O Globo
STF enfrenta uma velha tradição brasileira
— a maldição do golpe de Estado
Embora o Manifesto Dias
Toffoli tenha confirmado, em letras garrafais, a máxima tupiniquim —
“no Brasil, até o passado é incerto” —, o Supremo Tribunal Federal (STF) julga
nos próximos dias os primeiros réus do 8 de Janeiro. À beira de sua
aposentadoria, a presidente do tribunal, Rosa Weber,
num gesto simbólico de contemporaneidade, pôs temas candentes em pauta, entre
eles a questão do aborto e os golpistas bolsonaristas.
A carta toffolesca de perdão e súplica, a quem interessar possa, por certo nubla a despedida de Rosa Weber.

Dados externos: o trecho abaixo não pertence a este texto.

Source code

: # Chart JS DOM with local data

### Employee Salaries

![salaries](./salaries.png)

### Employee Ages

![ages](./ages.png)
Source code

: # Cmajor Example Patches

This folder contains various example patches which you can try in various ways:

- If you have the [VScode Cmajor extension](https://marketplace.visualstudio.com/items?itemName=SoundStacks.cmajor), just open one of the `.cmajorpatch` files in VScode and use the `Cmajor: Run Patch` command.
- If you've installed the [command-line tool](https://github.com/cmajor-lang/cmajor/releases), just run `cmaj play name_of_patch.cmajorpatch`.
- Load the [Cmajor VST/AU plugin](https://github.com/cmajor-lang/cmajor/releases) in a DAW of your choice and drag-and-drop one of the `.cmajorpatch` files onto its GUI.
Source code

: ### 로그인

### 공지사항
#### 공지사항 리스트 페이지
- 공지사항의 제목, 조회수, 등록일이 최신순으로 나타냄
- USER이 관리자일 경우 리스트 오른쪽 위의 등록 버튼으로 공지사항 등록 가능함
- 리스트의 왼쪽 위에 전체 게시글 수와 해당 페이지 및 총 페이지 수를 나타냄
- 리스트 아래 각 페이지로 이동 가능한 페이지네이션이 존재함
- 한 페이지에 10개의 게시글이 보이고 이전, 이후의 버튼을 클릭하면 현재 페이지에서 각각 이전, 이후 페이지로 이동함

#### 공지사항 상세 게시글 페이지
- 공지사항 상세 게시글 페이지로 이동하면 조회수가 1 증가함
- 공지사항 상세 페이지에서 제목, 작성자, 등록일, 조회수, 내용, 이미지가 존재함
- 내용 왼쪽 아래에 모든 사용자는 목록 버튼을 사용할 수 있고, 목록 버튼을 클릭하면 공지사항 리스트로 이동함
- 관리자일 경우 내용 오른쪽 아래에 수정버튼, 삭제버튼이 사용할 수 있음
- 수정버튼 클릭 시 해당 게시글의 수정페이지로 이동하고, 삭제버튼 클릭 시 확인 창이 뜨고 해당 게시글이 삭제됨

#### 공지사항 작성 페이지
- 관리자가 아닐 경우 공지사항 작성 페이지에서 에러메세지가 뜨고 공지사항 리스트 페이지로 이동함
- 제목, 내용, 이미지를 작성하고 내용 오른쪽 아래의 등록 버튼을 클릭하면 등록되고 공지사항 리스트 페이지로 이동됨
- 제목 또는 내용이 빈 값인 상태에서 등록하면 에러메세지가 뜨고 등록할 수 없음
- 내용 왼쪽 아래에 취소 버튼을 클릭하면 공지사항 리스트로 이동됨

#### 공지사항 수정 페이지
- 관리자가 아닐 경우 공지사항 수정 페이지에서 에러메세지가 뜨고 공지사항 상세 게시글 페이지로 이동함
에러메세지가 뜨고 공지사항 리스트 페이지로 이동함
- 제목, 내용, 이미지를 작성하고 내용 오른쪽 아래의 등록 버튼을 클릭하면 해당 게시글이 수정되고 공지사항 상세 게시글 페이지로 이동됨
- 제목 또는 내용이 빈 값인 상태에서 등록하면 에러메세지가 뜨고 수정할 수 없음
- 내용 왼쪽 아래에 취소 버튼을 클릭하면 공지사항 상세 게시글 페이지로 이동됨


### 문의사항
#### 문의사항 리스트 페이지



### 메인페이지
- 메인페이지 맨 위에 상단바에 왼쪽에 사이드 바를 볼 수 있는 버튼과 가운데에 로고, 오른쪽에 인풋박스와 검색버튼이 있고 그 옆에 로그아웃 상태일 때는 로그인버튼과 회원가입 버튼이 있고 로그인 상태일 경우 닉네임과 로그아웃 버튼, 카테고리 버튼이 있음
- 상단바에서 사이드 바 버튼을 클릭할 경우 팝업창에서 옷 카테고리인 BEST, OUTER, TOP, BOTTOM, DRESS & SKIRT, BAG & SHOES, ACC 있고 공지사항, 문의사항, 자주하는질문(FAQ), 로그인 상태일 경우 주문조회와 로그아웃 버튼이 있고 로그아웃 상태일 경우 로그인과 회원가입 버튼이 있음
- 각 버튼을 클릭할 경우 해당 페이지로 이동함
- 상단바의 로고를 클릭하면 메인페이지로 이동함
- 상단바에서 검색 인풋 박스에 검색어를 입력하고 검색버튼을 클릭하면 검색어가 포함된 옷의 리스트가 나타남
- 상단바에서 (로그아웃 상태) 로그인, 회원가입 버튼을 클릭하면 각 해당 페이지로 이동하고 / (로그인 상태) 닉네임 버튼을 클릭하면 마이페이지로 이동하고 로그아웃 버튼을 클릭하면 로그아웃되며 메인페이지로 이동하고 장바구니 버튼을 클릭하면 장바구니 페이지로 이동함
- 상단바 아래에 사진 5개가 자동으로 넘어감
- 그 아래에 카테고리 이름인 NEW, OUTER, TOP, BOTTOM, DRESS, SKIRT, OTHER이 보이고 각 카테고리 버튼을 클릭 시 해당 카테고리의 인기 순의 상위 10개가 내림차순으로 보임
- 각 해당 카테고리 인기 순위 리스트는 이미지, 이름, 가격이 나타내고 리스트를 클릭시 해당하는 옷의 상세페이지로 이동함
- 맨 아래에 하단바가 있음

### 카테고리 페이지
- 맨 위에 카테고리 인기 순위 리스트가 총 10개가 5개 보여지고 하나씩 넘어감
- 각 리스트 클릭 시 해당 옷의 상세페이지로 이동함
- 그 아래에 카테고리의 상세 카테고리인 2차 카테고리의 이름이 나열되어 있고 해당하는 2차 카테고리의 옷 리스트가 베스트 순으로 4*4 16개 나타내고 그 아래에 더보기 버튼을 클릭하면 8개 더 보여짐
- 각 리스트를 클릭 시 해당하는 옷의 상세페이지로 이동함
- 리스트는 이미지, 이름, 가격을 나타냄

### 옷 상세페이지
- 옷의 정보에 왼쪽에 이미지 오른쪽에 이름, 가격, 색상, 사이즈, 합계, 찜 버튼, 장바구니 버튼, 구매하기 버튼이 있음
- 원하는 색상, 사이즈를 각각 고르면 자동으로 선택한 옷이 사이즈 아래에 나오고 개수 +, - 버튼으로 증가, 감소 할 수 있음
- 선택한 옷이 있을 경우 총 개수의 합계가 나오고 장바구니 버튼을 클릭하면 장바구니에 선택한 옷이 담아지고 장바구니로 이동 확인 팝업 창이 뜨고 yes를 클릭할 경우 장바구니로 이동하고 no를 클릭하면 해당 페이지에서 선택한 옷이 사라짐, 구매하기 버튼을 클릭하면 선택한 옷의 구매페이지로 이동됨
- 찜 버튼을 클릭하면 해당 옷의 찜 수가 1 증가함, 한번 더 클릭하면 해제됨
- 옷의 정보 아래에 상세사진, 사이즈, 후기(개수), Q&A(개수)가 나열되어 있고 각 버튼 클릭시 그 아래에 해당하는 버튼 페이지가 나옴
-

Difícil ombrear em pompa e chiste com o arrazoado mal disfarçado de quem some com o mapa do tesouro. Ainda bem que a manifestação de caráter revisionista não se dá sob a fatwa lulista do voto (ou despacho) secreto. Assinada e datada, a decisão monocrática, mesmo com a evidência de bilhões de dólares devolvidos, já figura no folclore brasileiro, ao lado do terraplanismo, da manga com leite e da lepidez injuriosa de Barrichello. Soa contaminada pelo jeito Moro de julgar — um olho na plateia e outro no aplauso bacharelesco.
Ainda em setembro, depois de centenas de
investigações e interrogatórios, o STF enfrenta uma velha tradição brasileira —
a maldição do golpe de Estado. Quis o destino, e certa falta de educação e
civilidade, que fosse algo tão habitual quanto o domingo preceder a
segunda-feira. Até que as armas digam o contrário. Do Deodoro da Fonseca à
ditadura de 1964, em pele militar ou marionete civil, o regime democrático
quase sempre carregou a sombra de ser subvertido, vilipendiado.
Ainda em 2023, passadas mais de três
décadas da redemocratização, o país depara com entulhos autoritários, numa
espécie de liberdade vigiada. Desde o tuíte do general Villas Bôas, com ameaça
velada ao ministro Fachin, aos vitupérios diários do ex-presidente, com
evocações tenebrosas ao “seu Exército”, o voto da maioria nunca pareceu sólido
para ser respeitado — até prova em contrário.
Pergunta-se como um país que se deixa
amedrontar por mensagens fardadas ainda assim se deseja criativo e
independente. Não é samba.
Foi assim durante todo o infausto período
de Bolsonaro na Presidência, quando o mesmo Dias Toffoli, esse que agora roga
perdão a seus outrora pares petistas, deixou-se subjugar pelos caprichos
autoritários do capitão. Além das adulações e nada envergonhadas genuflexões.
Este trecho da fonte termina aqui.